Reputation: 2640
I have some values in my data frames #N/A that I want to convert to NA. I'm trying what seems like a straightforward grepl via lapply on the data frame, but its not working. Here's a simple example...
a = c("#N/A", "A", "B", "#N/A", "C")
b = c("d", "#N/A", "e", "f", "123")
df = as.data.frame(cbind(a,b))
lapply(df, function(x){x[grepl("#N/A", x)]=NA})
Which outputs:
$a
[1] NA
$b
[1] NA
Can someone point me in the right direction? I'd appreciate it.
Upvotes: 1
Views: 2743
Reputation: 92292
As per your example in the question, you don't need any types of apply
loops, just do
df[df == "#N/A"] <- NA
As per cases when you have #N/A#N/A
(although you didn't provide such data), another way to solve this would be
df[sapply(df, function(x) grepl("#N/A", x))] <- NA
In both cases the data itself will be updated, rather just printed to consule
Upvotes: 0
Reputation: 121077
If you are reading this data in from a CSV/tab delimited file, just set na.strings = "#N/A"
.
read.table("my file.csv", na.strings = "#N/A")
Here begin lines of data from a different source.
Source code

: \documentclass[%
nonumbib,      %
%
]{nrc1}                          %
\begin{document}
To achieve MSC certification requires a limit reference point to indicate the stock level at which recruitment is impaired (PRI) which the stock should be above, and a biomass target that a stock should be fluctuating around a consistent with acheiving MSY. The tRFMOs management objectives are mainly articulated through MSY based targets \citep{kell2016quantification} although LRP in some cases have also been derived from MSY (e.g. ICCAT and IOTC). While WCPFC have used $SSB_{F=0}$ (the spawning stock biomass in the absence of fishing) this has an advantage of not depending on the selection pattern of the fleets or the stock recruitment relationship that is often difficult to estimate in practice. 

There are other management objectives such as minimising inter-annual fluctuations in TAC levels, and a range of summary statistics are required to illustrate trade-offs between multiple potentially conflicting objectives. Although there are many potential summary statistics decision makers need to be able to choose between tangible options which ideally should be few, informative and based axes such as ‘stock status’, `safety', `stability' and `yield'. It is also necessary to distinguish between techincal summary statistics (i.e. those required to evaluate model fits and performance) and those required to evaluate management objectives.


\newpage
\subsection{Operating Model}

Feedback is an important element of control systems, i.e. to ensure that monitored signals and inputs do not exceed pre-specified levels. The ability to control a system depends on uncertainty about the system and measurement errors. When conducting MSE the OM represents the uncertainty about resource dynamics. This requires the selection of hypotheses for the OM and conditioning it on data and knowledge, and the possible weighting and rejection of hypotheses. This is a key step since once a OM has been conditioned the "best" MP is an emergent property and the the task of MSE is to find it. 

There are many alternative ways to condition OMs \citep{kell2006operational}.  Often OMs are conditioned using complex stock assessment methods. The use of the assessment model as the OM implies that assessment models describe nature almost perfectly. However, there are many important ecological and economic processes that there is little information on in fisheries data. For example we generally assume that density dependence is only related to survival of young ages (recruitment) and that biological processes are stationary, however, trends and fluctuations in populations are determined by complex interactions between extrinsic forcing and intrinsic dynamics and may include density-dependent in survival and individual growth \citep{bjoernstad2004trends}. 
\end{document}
Update from comment: or maybe na.strings = c("#N/A", "#N/A#N/A")
.
Even if you are stuck with the case you described in your question, you still don't need grepl
.
df <- data.frame(
a = c("#N/A", "A", "B", "#N/A", "C"),
b = c("d", "#N/A", "e", "f", "123")
)
df[] <- lapply(
df,
function(x)
{
x[x == "#N/A"] <- NA
x
}
)
df
## a b
## 1 <NA> d
## 2 A <NA>
## 3 B e
## 4 <NA> f
## 5 C 123
Upvotes: 1
Reputation: 1437
You need to return x, and it's probably best to use apply
in this case. Creating a data.frame
with cbind
is best avoided as well.
a = c("#N/A", "A", "B", "#N/A", "C")
b = c("d", "#N/A", "e", "f", "123")
df = data.frame(a=a, b=b, stringsAsFactors = FALSE)
str(df)
apply(df, 2, function(x){x[grepl("#N/A", x)] <- NA; return(x)})
Upvotes: 1
Reputation: 179428
Your function needs to return x
as the return value.
Try:
lapply(df, function(x){x[grepl("#N/A", x)] <- NA; x})
$a
[1] <NA> A B <NA> C
Levels: #N/A A B C
$b
[1] d <NA> e f 123
Levels: #N/A 123 d e f
But you should really use gsub
instead of grep
:
lapply(df, function(x)gsub("#N/A", NA, x))
$a
[1] NA "A" "B" NA "C"
$b
[1] "d" NA "e" "f" "123"
A better (more flexible and possibly easier to maintain) solution might be:
replace <- function(x, ptn="#N/A") ifelse(x %in% ptn, NA, x)
lapply(df, replace)
$a
[1] NA 2 3 NA 4
$b
[1] 3 NA 4 5 2
Upvotes: 5